6.5 Coeficiente de correlação

Uma forma alternativa de expressar o desequilíbrio de ligação entre pares de alelos é por meio do coeficiente de correlação (\(r^2\)), expresso como:


\[r^2 = \frac{(D_{AB}^2)}{p_A(1-p_A)p_B(1-p_B)}\]


As medidas do coeficiente de correlação \(r^2\) e do coeficiente de correlação normalizado \(D'\) têm seus intervalos de valores limitados, e não abrangem todos os valores de \(0\) a \(1\) para todos os pares de loci.

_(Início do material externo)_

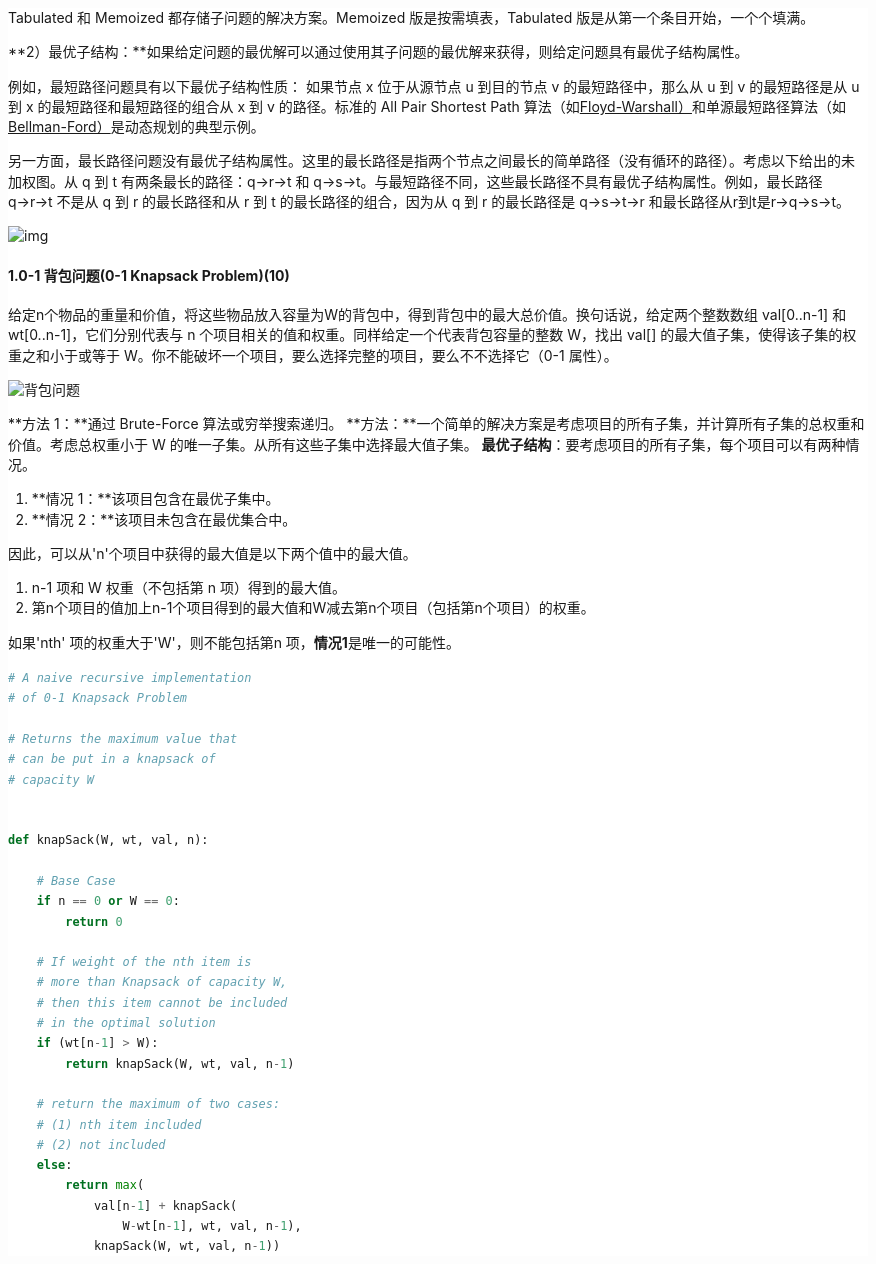 Tabulated 和 Memoized 都存储子问题的解决方案。Memoized 版是按需填表，Tabulated 版是从第一个条目开始，一个个填满。

**2）最优子结构：**如果给定问题的最优解可以通过使用其子问题的最优解来获得，则给定问题具有最优子结构属性。 

例如，最短路径问题具有以下最优子结构性质： 
如果节点 x 位于从源节点 u 到目的节点 v 的最短路径中，那么从 u 到 v 的最短路径是从 u 到 x 的最短路径和最短路径的组合从 x 到 v 的路径。标准的 All Pair Shortest Path 算法（如[Floyd-Warshall）](https://www.geeksforgeeks.org/dynamic-programming-set-16-floyd-warshall-algorithm/)和单源最短路径算法（如[Bellman-Ford）](https://www.geeksforgeeks.org/dynamic-programming-set-23-bellman-ford-algorithm/)是动态规划的典型示例。

另一方面，最长路径问题没有最优子结构属性。这里的最长路径是指两个节点之间最长的简单路径（没有循环的路径）。考虑以下给出的未加权图。从 q 到 t 有两条最长的路径：q→r→t 和 q→s→t。与最短路径不同，这些最长路径不具有最优子结构属性。例如，最长路径 q→r→t 不是从 q 到 r 的最长路径和从 r 到 t 的最长路径的组合，因为从 q 到 r 的最长路径是 q→s→t→r 和最长路径从r到t是r→q→s→t。

<img src="https://1001-1308754723.cos.ap-shanghai.myqcloud.com/LongestPath.gif" alt="img" width="20%" />

#### 1.0-1 背包问题(0-1 Knapsack Problem)(10)

给定n个物品的重量和价值，将这些物品放入容量为W的背包中，得到背包中的最大总价值。换句话说，给定两个整数数组 val[0..n-1] 和 wt[0..n-1]，它们分别代表与 n 个项目相关的值和权重。同样给定一个代表背包容量的整数 W，找出 val[] 的最大值子集，使得该子集的权重之和小于或等于 W。你不能破坏一个项目，要么选择完整的项目，要么不不选择它（0-1 属性）。

<img src="https://1001-1308754723.cos.ap-shanghai.myqcloud.com/knapsack-problem.png" alt="背包问题" width="60%" />

**方法 1：**通过 Brute-Force 算法或穷举搜索递归。
**方法：**一个简单的解决方案是考虑项目的所有子集，并计算所有子集的总权重和价值。考虑总权重小于 W 的唯一子集。从所有这些子集中选择最大值子集。
**最优子结构**：要考虑项目的所有子集，每个项目可以有两种情况。 

1. **情况 1：**该项目包含在最优子集中。
2. **情况 2：**该项目未包含在最优集合中。

因此，可以从'n'个项目中获得的最大值是以下两个值中的最大值。

1. n-1 项和 W 权重（不包括第 n 项）得到的最大值。
2. 第n个项目的值加上n-1个项目得到的最大值和W减去第n个项目（包括第n个项目）的权重。

如果'nth' 项的权重大于'W'，则不能包括第n 项，**情况1**是唯一的可能性。

```python
# A naive recursive implementation
# of 0-1 Knapsack Problem

# Returns the maximum value that
# can be put in a knapsack of
# capacity W


def knapSack(W, wt, val, n):

    # Base Case
    if n == 0 or W == 0:
        return 0

    # If weight of the nth item is
    # more than Knapsack of capacity W,
    # then this item cannot be included
    # in the optimal solution
    if (wt[n-1] > W):
        return knapSack(W, wt, val, n-1)

    # return the maximum of two cases:
    # (1) nth item included
    # (2) not included
    else:
        return max(
            val[n-1] + knapSack(
                W-wt[n-1], wt, val, n-1),
            knapSack(W, wt, val, n-1))

```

O valor máximo de \(r^2\) depende das frequências alélicas nos dois loci sendo comparados, e só pode variar totalmente de \(0\) a \(1\) quando as frequências alélicas em ambos os loci são iguais, \(p_A = p_B\), se \(D_{AB} > 0\), ou quando as frequências alélicas têm a relação \(p_{A}=1-P_{B}\), se \(D_{AB} < 0\).

Por sua vez, \(D'\) sempre poderá ter um valor máximo teórico de \(1\), mas seu valor mínimo para dois loci será igual a \(| r |\) para esses loci.


Lewontin 1964. doi: 10.1093/genetics/49.1.49

Hill & Robertson 1968. 10.1007/BF01245622

Slatkin 2008. 10.1038/nrg2361

Smith 2020. doi: 10.1016/j.tpb.2020.02.005


6.6 Exercícios


6.6.1 Exercício 1 – Ligação gênica em Drosophila

O estudo de uma variação em um sítio de restrição \(EcoRI\) na região do gene álcool desidrogenase (\(Adh\)) em moscas-da-fruta capturadas em um mercado na Holanda (Cross & Birley 1986) revelou os seguintes dados:


Tabela 6.1: Frequências dos haplótipos entre o gene álcool desidrogenase (\(Adh\)) e um sítio de restrição (\(EcoRI\)) 3.5 kb à jusante do mesmo.
\(EcoRI^+\) \(EcoRI^-\)
\(Adh^F\) 22 3
\(Adh^S\) 4 5


onde \(Adh^F\) e \(Adh^S\) são alelos da alozima \(Adh\) e \(Eco\)RI\(^+\) e \(Eco\)RI\(^-\) indicam, respectivamente, a presença ou ausência de um sítio de restrição \(Eco\)RI 3.5 kb à jusante do gene \(Adh\).

  • As duas regiões gênicas estão em equilíbrio de ligação?

  • Qual o coeficiente de desequilíbrio de ligação normalizado (\(D'\)).

6.6.2 Exercício 2 – Ligação gênica em SNPs

Considere os sequintes Polimorfismos de nucleotídeo único (SNPs) abaixo:


Tabela 6.2: Polimorfismos de nucleotídeo único (SNPs) em quatro loci gênicos hipotéticos.
SNP1 SNP2 SNP3 SNP4
Indivíduo 1 A/A C/C A/A T/T
Indivíduo 2 A/G C/T A/A G/G
Indivíduo 3 A/G C/T A/C T/G
Indivíduo 4 A/A C/C A/A G/G
Indivíduo 5 G/G T/T C/C G/T


  • Qual é o coeficiente de desequilíbrio de ligação normalizado (\(D'\)) entre esses loci gênicos?

  • Qual é o coeficiente de correlação (\(r^2\)) entre esses loci gênicos?